Saved entries:
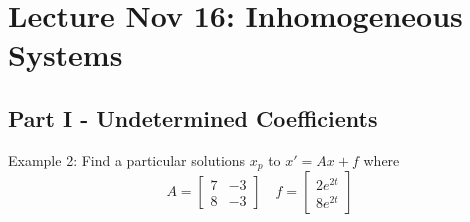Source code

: \documentclass[12pt]{article}
\begin{document}
\section{Lecture Nov 16: Inhomogeneous Systems}
\subsection*{Part I - Undetermined Coefficients}
Example 2: Find a particular solutions $x_p$ to $x' = Ax + f$ where 
\[A = \begin{bmatrix}
    7 & -3\\
    8 & -3
\end{bmatrix} \quad f = \begin{bmatrix}
    2e^{2t}\\
    8e^{2t}
\end{bmatrix}\]
\end{document}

• **Task brief**
Repeat each of the records exactly as written, except for the pictures, which are to be left out.

• **Solved exercise**
Source code

: \documentclass[12pt]{article}
\begin{document}
\section{Lecture Nov 16: Inhomogeneous Systems}
\subsection*{Part I - Undetermined Coefficients}
Example 2: Find a particular solutions $x_p$ to $x' = Ax + f$ where 
\[A = \begin{bmatrix}
    7 & -3\\
    8 & -3
\end{bmatrix} \quad f = \begin{bmatrix}
    2e^{2t}\\
    8e^{2t}
\end{bmatrix}\]
\end{document}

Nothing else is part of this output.